Radiotherapy (yes/no) was the intervention of interest. Other factors examined as potential covariates or subgroups were patient age, tumor grade (low/moderate/high/unknown), ER and PR status (ER+ and PR+/other), HER2 (negative/unknown), initial hormonal treatment (tamoxifen/aromatase inhibitors/other), tumor size (<1 cm/>1 cm), trial, and Oncotype DX score.

Statistical Analysis

The primary analysis was conducted by combining data from the trials into a summary effect for radiotherapy without weighting.[18,19] Prior to pooling the data, the study-specific effects of radiotherapy were estimated, and homogeneity was examined using the Cochran Q test. Because the trials were not homogeneous in effect, trial was included as a covariate in subsequent analyses.

The TAILORx trial included Oncotype data and was published after the 2011 Oxford overview.[2,8] Therefore, except for patients in the TAILORx study, Oncotype scores (0–100) were imputed for the other six trials using a deterministic regression–based multiple imputation approach[20] and a population-based donor dataset with Oncotype scores (Supplementary Methods, available online).[21,22] The imputation model included age, tumor size, grade, radiation, and ER/PR and HER2 status. Coefficients and standard errors from all analyses were adjusted for variability between imputations according to the combination rules outlined by Rubin (1987).[20]

We examined the distribution of patient characteristics overall, by radiotherapy and study. After individual data were pooled and study-eligible patients selected, the women in the final analytic sample were no longer randomly assigned to radiotherapy. This resulted in an imbalance in baseline characteristics between the no-RT vs RT groups. Therefore, multivariable Cox proportional hazards models were used to examine study endpoints and derive survival plots by radiotherapy, adjusting for other covariates. The primary test statistic for multiple imputation estimates was a Student t test with the degrees of freedom depending on the number of imputations and the increase in variance of estimates due to missing data; the results were considered statistically significant if the two-sided P value was less than .05. All models consistently supported the assumption of proportional hazards and Cox–Snell residuals indicated good model fit. Analyses were repeated to determine the effects of radiotherapy on secondary outcomes. The adjusted five- and 10-year RFI and breast cancer–specific and all-cause survival rates were calculated using adjusted Cox proportional hazards models. All statistical tests were two-sided.

Subgroup Analyses

Exploratory analyses were conducted to evaluate the effects of radiotherapy within subgroups based on age at random assignment/enrollment (<60/60–70/70+ years), hormone receptor status (ER+ and PR+/other), Oncotype (0–10/11–18), grade (low and intermediate/high), and tumor size (≤1 cm/>1 cm).

Sensitivity Analyses

We evaluated RFI, locoregional RFI, and distant RFI using competing risk models to estimate subdistribution hazard ratios and 95% confidence intervals considering other-cause mortality as a competing event using the methods described by Gray.[23] In competing risk analyses, differences in endpoints were adjusted for potential risk factors with statistical significance determined using a two-sided Wald test.

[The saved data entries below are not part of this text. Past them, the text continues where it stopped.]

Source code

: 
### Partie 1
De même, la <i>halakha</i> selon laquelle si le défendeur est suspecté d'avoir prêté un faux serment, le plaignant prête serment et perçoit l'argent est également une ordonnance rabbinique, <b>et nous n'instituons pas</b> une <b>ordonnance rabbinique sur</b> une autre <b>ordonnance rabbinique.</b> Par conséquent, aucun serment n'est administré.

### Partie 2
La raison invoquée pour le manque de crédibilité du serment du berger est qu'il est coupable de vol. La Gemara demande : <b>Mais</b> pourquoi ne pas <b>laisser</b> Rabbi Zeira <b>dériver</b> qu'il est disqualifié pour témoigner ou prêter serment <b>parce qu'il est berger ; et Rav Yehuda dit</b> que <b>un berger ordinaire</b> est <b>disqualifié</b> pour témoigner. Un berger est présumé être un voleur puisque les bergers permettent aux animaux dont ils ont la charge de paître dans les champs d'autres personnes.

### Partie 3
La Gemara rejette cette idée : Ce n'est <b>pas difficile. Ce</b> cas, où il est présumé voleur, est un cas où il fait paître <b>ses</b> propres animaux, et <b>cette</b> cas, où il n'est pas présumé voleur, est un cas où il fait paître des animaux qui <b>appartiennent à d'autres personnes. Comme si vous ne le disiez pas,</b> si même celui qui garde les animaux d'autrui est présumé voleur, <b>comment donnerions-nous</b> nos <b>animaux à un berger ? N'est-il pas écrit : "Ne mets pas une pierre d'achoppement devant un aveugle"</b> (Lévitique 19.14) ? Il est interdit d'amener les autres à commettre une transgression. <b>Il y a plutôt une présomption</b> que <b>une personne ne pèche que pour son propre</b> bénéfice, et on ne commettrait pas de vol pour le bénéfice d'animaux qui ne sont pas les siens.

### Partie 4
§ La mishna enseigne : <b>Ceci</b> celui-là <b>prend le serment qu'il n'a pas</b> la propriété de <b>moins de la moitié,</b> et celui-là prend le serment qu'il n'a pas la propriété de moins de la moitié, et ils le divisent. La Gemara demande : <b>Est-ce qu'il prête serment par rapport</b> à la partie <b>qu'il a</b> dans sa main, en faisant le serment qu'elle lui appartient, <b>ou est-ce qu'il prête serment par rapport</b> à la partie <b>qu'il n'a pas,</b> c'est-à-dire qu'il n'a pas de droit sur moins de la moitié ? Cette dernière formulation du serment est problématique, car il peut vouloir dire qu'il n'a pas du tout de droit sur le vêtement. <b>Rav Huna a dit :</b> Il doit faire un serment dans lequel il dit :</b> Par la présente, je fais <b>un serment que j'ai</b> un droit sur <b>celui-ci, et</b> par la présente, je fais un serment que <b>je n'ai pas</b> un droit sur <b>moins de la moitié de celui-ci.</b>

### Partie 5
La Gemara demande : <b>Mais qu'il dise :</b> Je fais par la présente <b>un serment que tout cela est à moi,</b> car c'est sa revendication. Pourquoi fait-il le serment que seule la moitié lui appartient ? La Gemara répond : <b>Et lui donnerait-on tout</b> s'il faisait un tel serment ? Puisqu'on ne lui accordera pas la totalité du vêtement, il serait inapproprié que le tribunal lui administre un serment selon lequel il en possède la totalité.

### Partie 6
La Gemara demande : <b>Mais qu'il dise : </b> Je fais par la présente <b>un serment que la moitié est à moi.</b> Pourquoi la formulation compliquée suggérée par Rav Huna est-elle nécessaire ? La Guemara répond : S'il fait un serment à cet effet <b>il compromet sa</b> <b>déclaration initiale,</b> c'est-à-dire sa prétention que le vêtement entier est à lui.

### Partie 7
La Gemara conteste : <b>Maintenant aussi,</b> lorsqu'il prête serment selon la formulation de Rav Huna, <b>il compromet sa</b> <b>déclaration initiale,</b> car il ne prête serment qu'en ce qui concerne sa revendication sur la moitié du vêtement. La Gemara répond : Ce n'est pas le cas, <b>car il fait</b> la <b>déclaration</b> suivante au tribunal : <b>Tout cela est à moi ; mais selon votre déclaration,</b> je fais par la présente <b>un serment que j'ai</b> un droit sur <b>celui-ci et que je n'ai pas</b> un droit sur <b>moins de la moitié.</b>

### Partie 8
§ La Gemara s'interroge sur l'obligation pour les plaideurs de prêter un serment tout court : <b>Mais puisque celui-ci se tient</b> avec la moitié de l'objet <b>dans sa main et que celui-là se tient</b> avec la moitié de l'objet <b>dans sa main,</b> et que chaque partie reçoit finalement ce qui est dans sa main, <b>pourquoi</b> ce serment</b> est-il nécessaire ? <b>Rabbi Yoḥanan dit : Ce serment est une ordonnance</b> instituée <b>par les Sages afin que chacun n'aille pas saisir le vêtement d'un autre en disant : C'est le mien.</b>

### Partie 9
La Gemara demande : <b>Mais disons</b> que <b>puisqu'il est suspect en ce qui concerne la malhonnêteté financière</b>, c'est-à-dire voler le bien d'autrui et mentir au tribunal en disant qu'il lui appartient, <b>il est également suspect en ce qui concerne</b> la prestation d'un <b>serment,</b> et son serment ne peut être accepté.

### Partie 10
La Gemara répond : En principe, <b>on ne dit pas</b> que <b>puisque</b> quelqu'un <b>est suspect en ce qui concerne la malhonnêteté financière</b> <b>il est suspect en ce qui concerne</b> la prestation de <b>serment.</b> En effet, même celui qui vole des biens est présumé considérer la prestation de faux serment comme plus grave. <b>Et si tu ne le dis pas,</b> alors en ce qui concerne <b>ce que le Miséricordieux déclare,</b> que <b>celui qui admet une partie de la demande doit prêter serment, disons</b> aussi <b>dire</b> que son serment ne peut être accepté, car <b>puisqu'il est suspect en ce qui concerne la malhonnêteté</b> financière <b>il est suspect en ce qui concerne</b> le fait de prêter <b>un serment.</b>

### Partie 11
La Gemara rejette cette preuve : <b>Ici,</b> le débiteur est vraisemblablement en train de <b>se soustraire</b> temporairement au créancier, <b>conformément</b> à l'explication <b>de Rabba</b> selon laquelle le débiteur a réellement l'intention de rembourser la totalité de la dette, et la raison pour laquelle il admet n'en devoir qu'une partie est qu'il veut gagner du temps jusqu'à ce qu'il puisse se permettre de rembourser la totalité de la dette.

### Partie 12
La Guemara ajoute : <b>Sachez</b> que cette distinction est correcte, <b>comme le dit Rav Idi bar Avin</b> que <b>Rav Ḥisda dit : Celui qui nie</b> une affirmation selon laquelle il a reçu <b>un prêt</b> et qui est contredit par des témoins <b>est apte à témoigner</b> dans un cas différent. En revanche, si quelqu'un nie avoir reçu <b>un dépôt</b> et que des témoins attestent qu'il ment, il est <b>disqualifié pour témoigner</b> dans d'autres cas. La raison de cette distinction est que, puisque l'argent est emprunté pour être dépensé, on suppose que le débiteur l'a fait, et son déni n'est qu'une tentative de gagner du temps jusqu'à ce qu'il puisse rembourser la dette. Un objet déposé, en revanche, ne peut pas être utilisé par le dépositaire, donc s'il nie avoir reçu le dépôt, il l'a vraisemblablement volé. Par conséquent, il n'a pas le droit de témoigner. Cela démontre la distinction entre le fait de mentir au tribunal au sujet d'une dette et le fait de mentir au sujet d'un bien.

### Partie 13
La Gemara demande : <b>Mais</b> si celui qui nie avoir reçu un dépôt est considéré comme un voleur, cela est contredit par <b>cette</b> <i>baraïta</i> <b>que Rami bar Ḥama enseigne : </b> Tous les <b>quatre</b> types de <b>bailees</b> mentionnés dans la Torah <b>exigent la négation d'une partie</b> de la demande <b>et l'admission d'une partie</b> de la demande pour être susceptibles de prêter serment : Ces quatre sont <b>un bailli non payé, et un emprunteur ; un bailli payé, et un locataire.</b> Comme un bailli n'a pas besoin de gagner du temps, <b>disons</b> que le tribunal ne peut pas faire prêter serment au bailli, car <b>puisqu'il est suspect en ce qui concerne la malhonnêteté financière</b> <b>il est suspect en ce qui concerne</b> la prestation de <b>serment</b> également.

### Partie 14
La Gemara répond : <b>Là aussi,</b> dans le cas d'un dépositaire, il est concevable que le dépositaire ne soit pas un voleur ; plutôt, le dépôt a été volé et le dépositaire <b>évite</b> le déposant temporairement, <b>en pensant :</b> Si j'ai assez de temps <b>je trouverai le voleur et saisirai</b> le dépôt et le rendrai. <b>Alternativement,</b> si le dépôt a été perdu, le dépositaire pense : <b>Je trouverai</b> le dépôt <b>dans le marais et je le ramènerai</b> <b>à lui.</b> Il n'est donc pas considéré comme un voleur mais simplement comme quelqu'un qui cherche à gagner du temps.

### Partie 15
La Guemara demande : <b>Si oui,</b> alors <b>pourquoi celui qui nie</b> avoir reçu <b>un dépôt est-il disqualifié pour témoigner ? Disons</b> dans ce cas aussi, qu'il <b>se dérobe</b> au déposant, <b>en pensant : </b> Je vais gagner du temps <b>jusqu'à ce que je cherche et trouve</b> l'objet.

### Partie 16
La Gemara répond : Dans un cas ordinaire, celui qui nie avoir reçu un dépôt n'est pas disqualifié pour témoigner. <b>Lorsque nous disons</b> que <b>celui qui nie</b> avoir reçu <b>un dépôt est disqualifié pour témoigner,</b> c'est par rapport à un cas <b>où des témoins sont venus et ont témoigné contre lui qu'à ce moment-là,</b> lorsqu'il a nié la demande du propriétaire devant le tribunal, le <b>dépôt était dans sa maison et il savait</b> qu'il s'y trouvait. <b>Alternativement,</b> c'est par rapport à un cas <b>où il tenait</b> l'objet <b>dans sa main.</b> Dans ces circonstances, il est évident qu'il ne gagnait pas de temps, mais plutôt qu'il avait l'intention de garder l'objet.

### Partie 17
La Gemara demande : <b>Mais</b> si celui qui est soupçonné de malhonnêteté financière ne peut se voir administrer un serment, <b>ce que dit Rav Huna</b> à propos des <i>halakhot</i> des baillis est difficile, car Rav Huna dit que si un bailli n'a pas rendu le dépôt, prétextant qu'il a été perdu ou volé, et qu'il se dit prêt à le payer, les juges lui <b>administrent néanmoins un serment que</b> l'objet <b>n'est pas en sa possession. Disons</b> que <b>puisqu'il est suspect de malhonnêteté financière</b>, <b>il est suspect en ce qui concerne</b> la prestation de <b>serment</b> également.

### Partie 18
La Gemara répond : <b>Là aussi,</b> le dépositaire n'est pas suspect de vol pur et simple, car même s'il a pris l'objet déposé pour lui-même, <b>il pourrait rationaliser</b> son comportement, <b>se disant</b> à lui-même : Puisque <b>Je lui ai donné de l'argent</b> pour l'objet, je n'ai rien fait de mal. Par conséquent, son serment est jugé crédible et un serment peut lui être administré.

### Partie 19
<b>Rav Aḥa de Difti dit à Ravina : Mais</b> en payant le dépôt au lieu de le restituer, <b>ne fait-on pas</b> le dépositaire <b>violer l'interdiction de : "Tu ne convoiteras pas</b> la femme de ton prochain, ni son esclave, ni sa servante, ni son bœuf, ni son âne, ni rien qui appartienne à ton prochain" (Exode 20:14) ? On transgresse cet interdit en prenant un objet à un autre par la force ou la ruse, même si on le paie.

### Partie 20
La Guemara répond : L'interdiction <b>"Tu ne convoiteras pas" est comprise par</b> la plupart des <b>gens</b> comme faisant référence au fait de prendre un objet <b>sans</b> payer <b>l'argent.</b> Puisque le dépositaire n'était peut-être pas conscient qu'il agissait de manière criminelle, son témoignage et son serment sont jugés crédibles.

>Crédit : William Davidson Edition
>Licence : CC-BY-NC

We also performed a propensity score analysis of radiotherapy effect on RFI and type of RFI. A logistic regression model estimated the propensity to receive radiotherapy, given patient characteristics and study and interaction terms (Supplementary Methods, available online). The results were then used to calculate inverse-probability-of-treatment-weighted estimates in Cox models.

We examined the effects of radiotherapy on endpoints excluding women from NSABP B-14, B-20, and TAILORx trials, the three trials where receipt of radiotherapy was not randomized. A second sensitivity analysis examined the effect of including older women (74 years and older). Adjusted RFI hazard ratios (HRs) were also estimated with data truncated at five and nine years.